Stuttgart - Das war Balsam auf die Seele des Literaturnobelpreisträgers: Im Oktober 2006 war Günter Grass nach Schwäbisch Hall eingeladen zu den baden-württembergischen Literaturtagen.

Da lagen nervenaufreibende Wochen hinter ihm. Sein spätes Bekenntnis, als 17-Jähriger in den letzten Kriegstagen Mitglied der Waffen-SS gewesen zu sein, erschütterte nicht nur die kulturinteressierte Öffentlichkeit. Allgemeinheiten über ihn wie er sei das Gewissen der Nation, standen auf einmal auf dem Prüfstand, auch aus dem Ausland kamen aufgeregte Reaktionen.

Doch an diesem Herbsttag in Hall war es anders: Eingeladen hatte die Kunsthalle Würth zur Eröffnung der Ausstellung „Literatur kann man sehen“. Gezeigt wurden Arbeiten von Hermann Hesse, Hans Magnus Enzensberger und Grass aus der Sammlung Würth, also bildnerische Arbeiten von künstlerischen Mehrfachbegabungen. Natürlich war die Aufmerksamkeit gewaltig, als der jüngste deutsche Literaturnobelpreisträger zur Ausstellungseröffnung kam, das Foyer der Kunsthalle reichte bei weitem nicht aus, auch draußen stand noch viel interessiertes Publikum.
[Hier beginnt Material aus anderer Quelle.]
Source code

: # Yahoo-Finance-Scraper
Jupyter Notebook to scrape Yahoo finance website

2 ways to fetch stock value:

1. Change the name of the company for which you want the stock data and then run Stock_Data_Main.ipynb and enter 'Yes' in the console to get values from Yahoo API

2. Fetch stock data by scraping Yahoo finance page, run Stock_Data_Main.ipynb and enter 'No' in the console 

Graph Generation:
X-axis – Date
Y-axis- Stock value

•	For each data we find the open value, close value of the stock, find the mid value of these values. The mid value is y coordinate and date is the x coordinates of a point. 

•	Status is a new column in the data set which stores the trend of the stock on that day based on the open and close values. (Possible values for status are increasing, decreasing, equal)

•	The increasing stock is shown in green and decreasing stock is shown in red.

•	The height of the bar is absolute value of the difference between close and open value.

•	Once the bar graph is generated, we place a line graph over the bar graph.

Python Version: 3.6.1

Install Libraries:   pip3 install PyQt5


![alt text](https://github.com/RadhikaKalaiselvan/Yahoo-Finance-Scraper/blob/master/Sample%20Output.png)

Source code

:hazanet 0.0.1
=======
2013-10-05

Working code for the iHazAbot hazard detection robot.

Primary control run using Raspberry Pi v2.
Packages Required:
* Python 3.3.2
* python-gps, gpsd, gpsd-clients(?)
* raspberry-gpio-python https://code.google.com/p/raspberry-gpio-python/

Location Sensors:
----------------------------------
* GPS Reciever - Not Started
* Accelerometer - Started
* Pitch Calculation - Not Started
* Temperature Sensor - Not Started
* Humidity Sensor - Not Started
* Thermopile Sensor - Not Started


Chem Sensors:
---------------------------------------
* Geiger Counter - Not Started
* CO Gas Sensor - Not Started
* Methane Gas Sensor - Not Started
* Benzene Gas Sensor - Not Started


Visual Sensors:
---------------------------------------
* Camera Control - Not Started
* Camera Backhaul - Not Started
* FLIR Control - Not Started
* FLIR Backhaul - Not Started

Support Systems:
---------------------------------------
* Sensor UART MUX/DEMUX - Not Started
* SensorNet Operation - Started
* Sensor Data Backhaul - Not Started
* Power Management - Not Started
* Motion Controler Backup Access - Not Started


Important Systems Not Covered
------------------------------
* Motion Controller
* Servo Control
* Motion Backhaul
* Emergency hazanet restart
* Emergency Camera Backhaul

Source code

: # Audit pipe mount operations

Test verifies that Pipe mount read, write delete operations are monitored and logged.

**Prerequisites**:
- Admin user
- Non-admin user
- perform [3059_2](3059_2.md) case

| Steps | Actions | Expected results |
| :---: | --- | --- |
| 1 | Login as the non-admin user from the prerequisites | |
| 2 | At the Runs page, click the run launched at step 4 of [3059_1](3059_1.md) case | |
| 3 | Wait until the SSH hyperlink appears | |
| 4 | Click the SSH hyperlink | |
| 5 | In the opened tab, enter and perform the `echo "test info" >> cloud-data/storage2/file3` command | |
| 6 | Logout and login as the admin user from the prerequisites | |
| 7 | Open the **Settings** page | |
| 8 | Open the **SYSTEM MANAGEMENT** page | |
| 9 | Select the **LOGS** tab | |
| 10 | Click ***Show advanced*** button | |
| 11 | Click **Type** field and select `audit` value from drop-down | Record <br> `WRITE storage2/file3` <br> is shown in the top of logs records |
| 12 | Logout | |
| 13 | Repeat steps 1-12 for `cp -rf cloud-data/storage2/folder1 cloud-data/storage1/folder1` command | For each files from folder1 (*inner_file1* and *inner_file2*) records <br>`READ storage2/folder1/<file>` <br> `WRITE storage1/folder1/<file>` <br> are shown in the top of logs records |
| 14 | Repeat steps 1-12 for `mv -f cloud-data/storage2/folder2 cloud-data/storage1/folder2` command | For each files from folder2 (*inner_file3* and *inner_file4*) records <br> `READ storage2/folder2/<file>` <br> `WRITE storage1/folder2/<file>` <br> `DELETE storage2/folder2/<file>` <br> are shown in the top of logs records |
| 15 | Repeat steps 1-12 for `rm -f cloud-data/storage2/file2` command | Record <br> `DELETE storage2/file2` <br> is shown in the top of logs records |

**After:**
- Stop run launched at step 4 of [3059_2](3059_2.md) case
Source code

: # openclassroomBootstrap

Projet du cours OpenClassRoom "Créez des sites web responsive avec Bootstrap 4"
Hier, umgeben von eigenen Arbeiten, war endlich wieder die Kunst das Thema. Die Anspannung der vergangenen Wochen war Grass noch anzusehen, verkniffener denn je wirkte er mit Schnauzbart und Pfeife. Doch er entspannte sich schnell, als er auch bemerkte, dass es Enzensberger – der langjährige Künstlerkollege aus der Gruppe 47 und meist intellektuelle Widerpart saß neben ihm auf dem Podium – auch vor allem um die Sache und weniger um Schlagzeilen ging. Enzensberger lapidar zum damals bewegenden Thema: „Dazu hat doch eh schon jeder was gesagt.“

Und die Sache ist die Kunst, etwa die Frage, wie man konkret in verschiedenen künstlerischen Disziplinen tätig ist. „Wenn ich etwa drei bis vier Jahre lang an einem größeren Prosawerk geschrieben habe, muss ich das Werkzeug und die Materialien wechseln, um nicht in ein Loch zu fallen“, beschrieb Grass seine Arbeitsweise und verwies dabei auf die Aquarelle, die nach der Veröffentlichung seines Romans „Ein weites Feld“ entstanden sind. Oder: „Wenn ich schreibe, spreche ich die Sätze immer laut mit, um festzustellen, ob sie auch rhythmisch stimmig sind“.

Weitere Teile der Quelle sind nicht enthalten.